NDIS 6.0 RSS vs. Current Receive Processing

NDIS 6.0 RSS Advantages

NDIS 6.0 resolves single-CPU processing issues by implementing Receive-Side Scaling (RSS). RSS is a Microsoft Scalable Networking initiative technology that enables receive processing to be balanced across multiple processors in the system while maintaining in-order delivery of the data. RSS enables parallel DPCs and, if the computer and network adapter support it, multiple interrupts.

RSS provides the following benefits:

· Parallel Execution. Receive packets from a single network adapter can be processed concurrently on multiple CPUs, while preserving in-order delivery.

· Dynamic Load Balancing. As system load on the host varies, RSS will rebalance the network processing load between the processors.

· Cache Locality. Because packets from a single connection are always mapped to a specific processor, state for a particular connection never has to move from one processor’s cache to another processor’s cache, thereby eliminating cache thrashing and also promoting improved performance.

· Send Side Scaling. Transmission Control Protocol (TCP) is often limited as to how much data it can send to the remote peer. The reasons can include the TCP congestion window, the size of the advertised receive window, or TCP slow-start. When an application tries to send a buffer larger than the size of the advertised receive window, TCP sends part of the data and then waits for an acknowledgment before sending the balance of the data. When the TCP acknowledgement arrives, additional data is sent in the context of the DPC in which the acknowledgement is indicated. Thus, scaled receive processing can also result in scaled transmit processing.

· Secure Hash. The default generated RSS signature is cryptographically secure, making it much more difficult for malicious remote hosts to force the system into an unbalanced state.

Receive-Side Scaling (RSS) Algorithm

This section defines the RSS algorithm and contrasts it with the current NDIS 5.1 packet processing algorithm. In general, RSS enables packets from a single network adapter to be processed in parallel on multiple CPUs while preserving in-order delivery to TCP connections.

NDIS 6.0 RSS vs. Current Receive Processing

The current NDIS 5.1 architecture for processing incoming packets, supported by the Microsoft Windows Server™ 2003 operating system, is typically implemented by a network adapter vendor by leveraging a receive descriptor queue between the network adapter and the miniport adapter to pass per-packet information. The packets are processed in the following sequence:

1. At the network adapter, as packets arrive off the wire, the packet contents are transferred into host memory using Direct Memory Access (DMA), and a receive descriptor is transferred into the receive descriptor queue (again through DMA). An interrupt will eventually be posted to the host to indicate that new data is present. Exactly when the interrupt fires depends on the vendor’s interrupt moderation scheme.

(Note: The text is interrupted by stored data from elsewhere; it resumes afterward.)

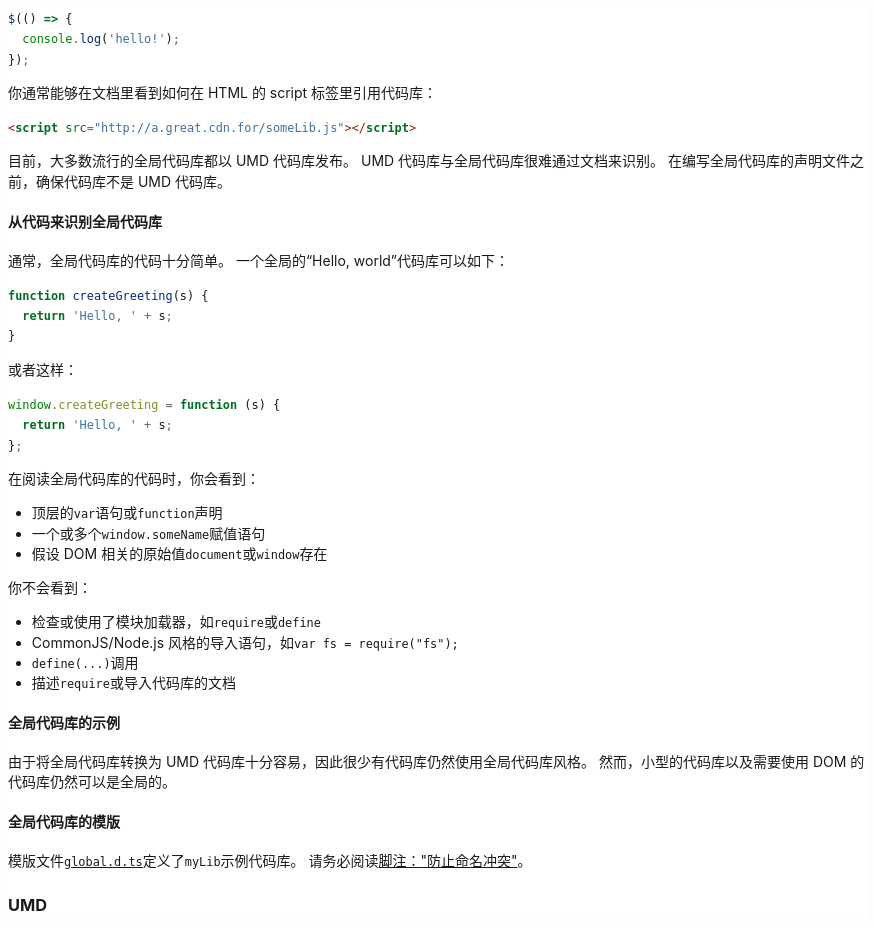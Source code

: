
 ```ts
$(() => {
  console.log('hello!');
});
```

你通常能够在文档里看到如何在 HTML 的 script 标签里引用代码库：

```html
<script src="http://a.great.cdn.for/someLib.js"></script>
```

目前，大多数流行的全局代码库都以 UMD 代码库发布。
UMD 代码库与全局代码库很难通过文档来识别。
在编写全局代码库的声明文件之前，确保代码库不是 UMD 代码库。

#### 从代码来识别全局代码库

通常，全局代码库的代码十分简单。
一个全局的“Hello, world”代码库可以如下：

```js
function createGreeting(s) {
  return 'Hello, ' + s;
}
```

或者这样：

```js
window.createGreeting = function (s) {
  return 'Hello, ' + s;
};
```

在阅读全局代码库的代码时，你会看到：

- 顶层的`var`语句或`function`声明
- 一个或多个`window.someName`赋值语句
- 假设 DOM 相关的原始值`document`或`window`存在

你不会看到：

- 检查或使用了模块加载器，如`require`或`define`
- CommonJS/Node.js 风格的导入语句，如`var fs = require("fs");`
- `define(...)`调用
- 描述`require`或导入代码库的文档

#### 全局代码库的示例

由于将全局代码库转换为 UMD 代码库十分容易，因此很少有代码库仍然使用全局代码库风格。
然而，小型的代码库以及需要使用 DOM 的代码库仍然可以是全局的。

#### 全局代码库的模版

模版文件[`global.d.ts`](../doc/handbook/declaration%20files/templates/global.d.ts.md)定义了`myLib`示例代码库。
请务必阅读[脚注："防止命名冲突"](#es6-对模块调用签名的影响)。

### UMD
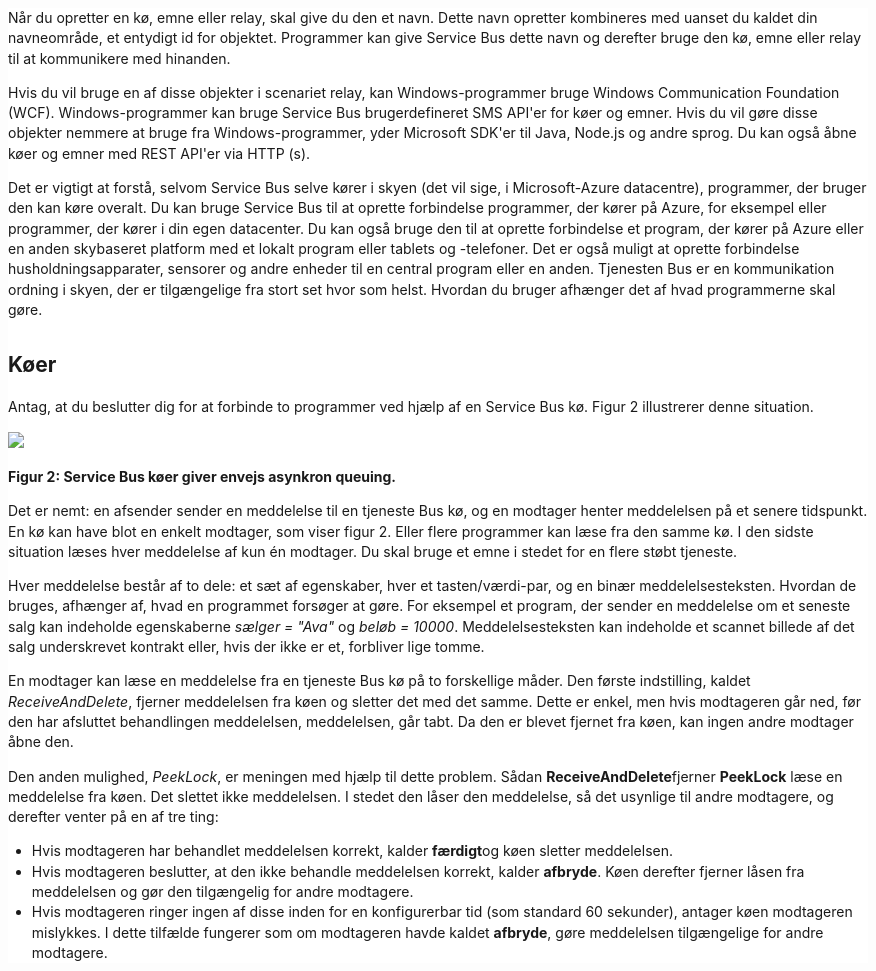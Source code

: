 Når du opretter en kø, emne eller relay, skal give du den et navn. Dette navn opretter kombineres med uanset du kaldet din navneområde, et entydigt id for objektet. Programmer kan give Service Bus dette navn og derefter bruge den kø, emne eller relay til at kommunikere med hinanden. 

Hvis du vil bruge en af disse objekter i scenariet relay, kan Windows-programmer bruge Windows Communication Foundation (WCF). Windows-programmer kan bruge Service Bus brugerdefineret SMS API'er for køer og emner. Hvis du vil gøre disse objekter nemmere at bruge fra Windows-programmer, yder Microsoft SDK'er til Java, Node.js og andre sprog. Du kan også åbne køer og emner med REST API'er via HTTP (s). 

Det er vigtigt at forstå, selvom Service Bus selve kører i skyen (det vil sige, i Microsoft-Azure datacentre), programmer, der bruger den kan køre overalt. Du kan bruge Service Bus til at oprette forbindelse programmer, der kører på Azure, for eksempel eller programmer, der kører i din egen datacenter. Du kan også bruge den til at oprette forbindelse et program, der kører på Azure eller en anden skybaseret platform med et lokalt program eller tablets og -telefoner. Det er også muligt at oprette forbindelse husholdningsapparater, sensorer og andre enheder til en central program eller en anden. Tjenesten Bus er en kommunikation ordning i skyen, der er tilgængelige fra stort set hvor som helst. Hvordan du bruger afhænger det af hvad programmerne skal gøre.

## <a name="queues"></a>Køer

Antag, at du beslutter dig for at forbinde to programmer ved hjælp af en Service Bus kø. Figur 2 illustrerer denne situation.

![][2]
 
**Figur 2: Service Bus køer giver envejs asynkron queuing.**

Det er nemt: en afsender sender en meddelelse til en tjeneste Bus kø, og en modtager henter meddelelsen på et senere tidspunkt. En kø kan have blot en enkelt modtager, som viser figur 2. Eller flere programmer kan læse fra den samme kø. I den sidste situation læses hver meddelelse af kun én modtager. Du skal bruge et emne i stedet for en flere støbt tjeneste.

Hver meddelelse består af to dele: et sæt af egenskaber, hver et tasten/værdi-par, og en binær meddelelsesteksten. Hvordan de bruges, afhænger af, hvad en programmet forsøger at gøre. For eksempel et program, der sender en meddelelse om et seneste salg kan indeholde egenskaberne *sælger = "Ava"* og *beløb = 10000*. Meddelelsesteksten kan indeholde et scannet billede af det salg underskrevet kontrakt eller, hvis der ikke er et, forbliver lige tomme.

En modtager kan læse en meddelelse fra en tjeneste Bus kø på to forskellige måder. Den første indstilling, kaldet *ReceiveAndDelete*, fjerner meddelelsen fra køen og sletter det med det samme. Dette er enkel, men hvis modtageren går ned, før den har afsluttet behandlingen meddelelsen, meddelelsen, går tabt. Da den er blevet fjernet fra køen, kan ingen andre modtager åbne den. 

Den anden mulighed, *PeekLock*, er meningen med hjælp til dette problem. Sådan **ReceiveAndDelete**fjerner **PeekLock** læse en meddelelse fra køen. Det slettet ikke meddelelsen. I stedet den låser den meddelelse, så det usynlige til andre modtagere, og derefter venter på en af tre ting:

- Hvis modtageren har behandlet meddelelsen korrekt, kalder **færdigt**og køen sletter meddelelsen. 
- Hvis modtageren beslutter, at den ikke behandle meddelelsen korrekt, kalder **afbryde**. Køen derefter fjerner låsen fra meddelelsen og gør den tilgængelig for andre modtagere.
- Hvis modtageren ringer ingen af disse inden for en konfigurerbar tid (som standard 60 sekunder), antager køen modtageren mislykkes. I dette tilfælde fungerer som om modtageren havde kaldet **afbryde**, gøre meddelelsen tilgængelige for andre modtagere.


[1]: ./media/service-bus-fundamentals-hybrid-solutions/SvcBus_01_architecture.png
[2]: ./media/service-bus-fundamentals-hybrid-solutions/SvcBus_02_queues.png
[3]: ./media/service-bus-fundamentals-hybrid-solutions/SvcBus_03_topicsandsubscriptions.png
[4]: ./media/service-bus-fundamentals-hybrid-solutions/SvcBus_04_relay.png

2. Depending on the system’s interrupt architecture, either the interrupt will be distributed to one of the host processors (based on a vendor-specific heuristic), or it will always be routed to the same processor.

3. At the network adapter, if additional packets arrive, then data and descriptors are transferred to host memory using DMA. An interrupt is not fired.

4. The interrupt service routine (ISR) runs on the host processor that the interrupt was routed to, which disables further interrupts from the network adapter. The ISR then schedules the miniport adapter’s deferred procedure call (DPC) to run on a specific processor—usually the same processor used to run the ISR, unless the DPC is explicitly set to run on another processor.

5. When the DPC runs, it processes the receive descriptor queue. Either the DPC creates an array of packets to hand to the NDIS interface, or it signals each packet to the NDIS interface, one at a time. In either case, no other processor can perform network adapter interrupt processing because interrupts from the network adapter are disabled.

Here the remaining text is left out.